A little kingdom I possess,
Where thoughts and feelings dwell;
And very hard the task I find
Of governing it well.
~ Louisa May Alcott

...that more or less describes my situation!

~A Wise Man Said~

It is the mark of an educated mind to be able to entertain a thought without accepting it.
~ Aristotle

Friday, May 10, 2019
 

I feel a bit disturbed though the reason for my disturbance or a gnawing mental discomfort is not apparent to even myself at the moment. I realise that I usually get drawn to writing a blog when I am in this sort of state…I guess I have since childhood resorted to ‘writing’ when I wanted to work out my inner conflicts and this is my way of teasing out what is really bothering me, if not of actually reaching a sort of calm for having let it all out.
In the last 2-3 days, a few incidents occurred which were quite minor in themselves but put together have made me question not so much the incidents but my own way of dealing with them or more specifically my tendencies to get ‘emotionally agitated’ for such type of minor things. Among these tendencies, one relates to the fact that I don’t feel ‘good’ at all if I have to refuse to do a favour for someone, or to distil this even further, I don’t feel good at all if I have to disappoint someone. The reason I say ‘I have to’ is because given my tendency to ‘not feel good’ when I disappoint someone (the disappointment would be higher the more I care about the person but it would be significant even if the person was just known to me in a positive way), I generally try ‘not to disappoint’ in the sense that if there is a favour or help asked of me from a known person, I will usually oblige if it’s within my remit. If ‘I have to’ refuse or deny the request it would have to be a strong enough reason for me. Sometimes or many a times I have gone out of my way to do favours or help people even at a great cost to myself but now I try to take more of a balanced view and consider myself and my constraints a bit more. I also consider if the request is a reasonable one in the sense that I am ‘helping’ someone and not ‘doing the job’ that they should be doing themselves.

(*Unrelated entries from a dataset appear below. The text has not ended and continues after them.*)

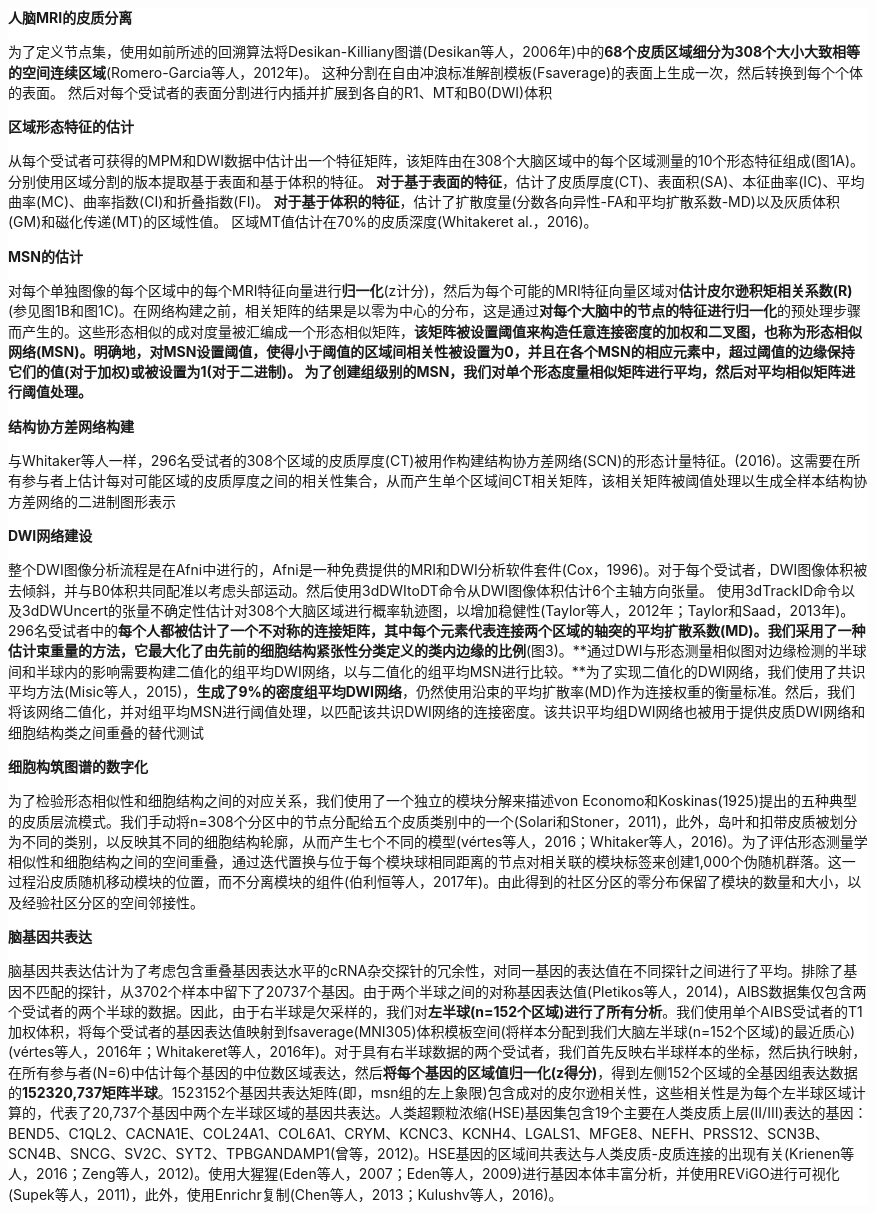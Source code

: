 

**人脑MRI的皮质分离**

为了定义节点集，使用如前所述的回溯算法将Desikan-Killiany图谱(Desikan等人，2006年)中的**68个皮质区域细分为308个大小大致相等的空间连续区域**(Romero-Garcia等人，2012年)。
这种分割在自由冲浪标准解剖模板(Fsaverage)的表面上生成一次，然后转换到每个个体的表面。
然后对每个受试者的表面分割进行内插并扩展到各自的R1、MT和B0(DWI)体积



**区域形态特征的估计**

从每个受试者可获得的MPM和DWI数据中估计出一个特征矩阵，该矩阵由在308个大脑区域中的每个区域测量的10个形态特征组成(图1A)。
分别使用区域分割的版本提取基于表面和基于体积的特征。
**对于基于表面的特征**，估计了皮质厚度(CT)、表面积(SA)、本征曲率(IC)、平均曲率(MC)、曲率指数(CI)和折叠指数(FI)。
**对于基于体积的特征**，估计了扩散度量(分数各向异性-FA和平均扩散系数-MD)以及灰质体积(GM)和磁化传递(MT)的区域性值。
区域MT值估计在70%的皮质深度(Whitakeret al.，2016)。



**MSN的估计**

对每个单独图像的每个区域中的每个MRI特征向量进行**归一化**(z计分)，然后为每个可能的MRI特征向量区域对**估计皮尔逊积矩相关系数(R)**(参见图1B和图1C)。在网络构建之前，相关矩阵的结果是以零为中心的分布，这是通过**对每个大脑中的节点的特征进行归一化**的预处理步骤而产生的。这些形态相似的成对度量被汇编成一个形态相似矩阵，**该矩阵被设置阈值来构造任意连接密度的加权和二叉图，也称为形态相似网络(MSN)。**明确地，对MSN设置阈值，使得小于阈值的区域间相关性被设置为0，并且在各个MSN的相应元素中，超过阈值的边缘保持它们的值(对于加权)或被设置为1(对于二进制)。
为了创建组级别的MSN，我们对**单个形态度量相似矩阵进行平均，然后对平均相似矩阵进行阈值处理。**



**结构协方差网络构建**

与Whitaker等人一样，296名受试者的308个区域的皮质厚度(CT)被用作构建结构协方差网络(SCN)的形态计量特征。(2016)。这需要在所有参与者上估计每对可能区域的皮质厚度之间的相关性集合，从而产生单个区域间CT相关矩阵，该相关矩阵被阈值处理以生成全样本结构协方差网络的二进制图形表示



**DWI网络建设**

整个DWI图像分析流程是在Afni中进行的，Afni是一种免费提供的MRI和DWI分析软件套件(Cox，1996)。对于每个受试者，DWI图像体积被去倾斜，并与B0体积共同配准以考虑头部运动。然后使用3dDWItoDT命令从DWI图像体积估计6个主轴方向张量。
使用3dTrackID命令以及3dDWUncert的张量不确定性估计对308个大脑区域进行概率轨迹图，以增加稳健性(Taylor等人，2012年；Taylor和Saad，2013年)。296名受试者中的**每个人都被估计了一个不对称的连接矩阵，其中每个元素代表连接两个区域的轴突的平均扩散系数(MD)。**我们采用了一种**估计束重量的方法，它最大化了由先前的细胞结构紧张性分类定义的类内边缘的比例**(图3)。**通过DWI与形态测量相似图对边缘检测的半球间和半球内的影响需要构建二值化的组平均DWI网络，以与二值化的组平均MSN进行比较。**为了实现二值化的DWI网络，我们使用了共识平均方法(Misic等人，2015)，**生成了9%的密度组平均DWI网络**，仍然使用沿束的平均扩散率(MD)作为连接权重的衡量标准。然后，我们将该网络二值化，并对组平均MSN进行阈值处理，以匹配该共识DWI网络的连接密度。该共识平均组DWI网络也被用于提供皮质DWI网络和细胞结构类之间重叠的替代测试



**细胞构筑图谱的数字化**

为了检验形态相似性和细胞结构之间的对应关系，我们使用了一个独立的模块分解来描述von Economo和Koskinas(1925)提出的五种典型的皮质层流模式。我们手动将n=308个分区中的节点分配给五个皮质类别中的一个(Solari和Stoner，2011)，此外，岛叶和扣带皮质被划分为不同的类别，以反映其不同的细胞结构轮廓，从而产生七个不同的模型(vértes等人，2016；Whitaker等人，2016)。为了评估形态测量学相似性和细胞结构之间的空间重叠，通过迭代置换与位于每个模块球相同距离的节点对相关联的模块标签来创建1,000个伪随机群落。这一过程沿皮质随机移动模块的位置，而不分离模块的组件(伯利恒等人，2017年)。由此得到的社区分区的零分布保留了模块的数量和大小，以及经验社区分区的空间邻接性。





**脑基因共表达**

脑基因共表达估计为了考虑包含重叠基因表达水平的cRNA杂交探针的冗余性，对同一基因的表达值在不同探针之间进行了平均。排除了基因不匹配的探针，从3702个样本中留下了20737个基因。由于两个半球之间的对称基因表达值(Pletikos等人，2014)，AIBS数据集仅包含两个受试者的两个半球的数据。因此，由于右半球是欠采样的，我们对**左半球(n=152个区域)进行了所有分析**。我们使用单个AIBS受试者的T1加权体积，将每个受试者的基因表达值映射到fsaverage(MNI305)体积模板空间(将样本分配到我们大脑左半球(n=152个区域)的最近质心)(vértes等人，2016年；Whitakeret等人，2016年)。对于具有右半球数据的两个受试者，我们首先反映右半球样本的坐标，然后执行映射，在所有参与者(N=6)中估计每个基因的中位数区域表达，然后**将每个基因的区域值归一化(z得分)**，得到左侧152个区域的全基因组表达数据的**152320,737矩阵半球**。1523152个基因共表达矩阵(即，msn组的左上象限)包含成对的皮尔逊相关性，这些相关性是为每个左半球区域计算的，代表了20,737个基因中两个左半球区域的基因共表达。人类超颗粒浓缩(HSE)基因集包含19个主要在人类皮质上层(II/III)表达的基因：BEND5、C1QL2、CACNA1E、COL24A1、COL6A1、CRYM、KCNC3、KCNH4、LGALS1、MFGE8、NEFH、PRSS12、SCN3B、SCN4B、SNCG、SV2C、SYT2、TPBGANDAMP1(曾等，2012)。HSE基因的区域间共表达与人类皮质-皮质连接的出现有关(Krienen等人，2016；Zeng等人，2012)。使用大猩猩(Eden等人，2007；Eden等人，2009)进行基因本体丰富分析，并使用REViGO进行可视化(Supek等人，2011)，此外，使用Enrichr复制(Chen等人，2013；Kulushv等人，2016)。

While all these considerations are reasonable and I can’t fault myself at all when I am in a position where I ‘have to’ disappoint someone, I’m not sure how to deal with the ‘aftereffects’ of it… where instead of happily going about my life I launch into brooding about the whole thing, feeling guilty, and wondering if I should have done something after all. It defeats the whole purpose of taking a stand if I can’t seem to be convinced that it was the right thing to do. I have also noticed that I make much more of the disappointment of the other party in my own head than they themselves do in reality! They might forget about it or go about their business (and accept my reasons at face value with no hard feelings) but I seem to not be able to stop thinking about their problem.
I feel that even if it’s a nice attitude to want to help people or not disappoint them if I can help it, it essentially needs to be ‘managed’ such that I don’t feel ‘personally responsible’ for other people’s problems or solutions. I think my inability to mentally and emotionally extricate myself from the situation shows that I seem to take some sort of personal responsibility for the problem and its resolution even though I have nothing to do with it except that I have been approached for help. Needless to say, this type of involvement can’t be good for me.
I wonder if what really worries me is the thought that people would like me less for not doing something for them…which I guess is a rather skewed way of thinking because if people were attached to me because of what I did or did not do for them (rather than for who I am) then such attachment would be quite precarious and not worth sustaining anyway. I also wonder if our sense of personal goodness pivots a bit around how others might perceive us and we want to maintain this external perception at any cost to maintain our own internal perception of who we are which again seems like an illogical thing to do… I guess the more internally rooted our sense of goodness is and the less we need external certification for its validity, the more we would be able to assert our goodness objectively or choose actions because they are the right ones and not because they make people happy or disappoint them. Easier said than done?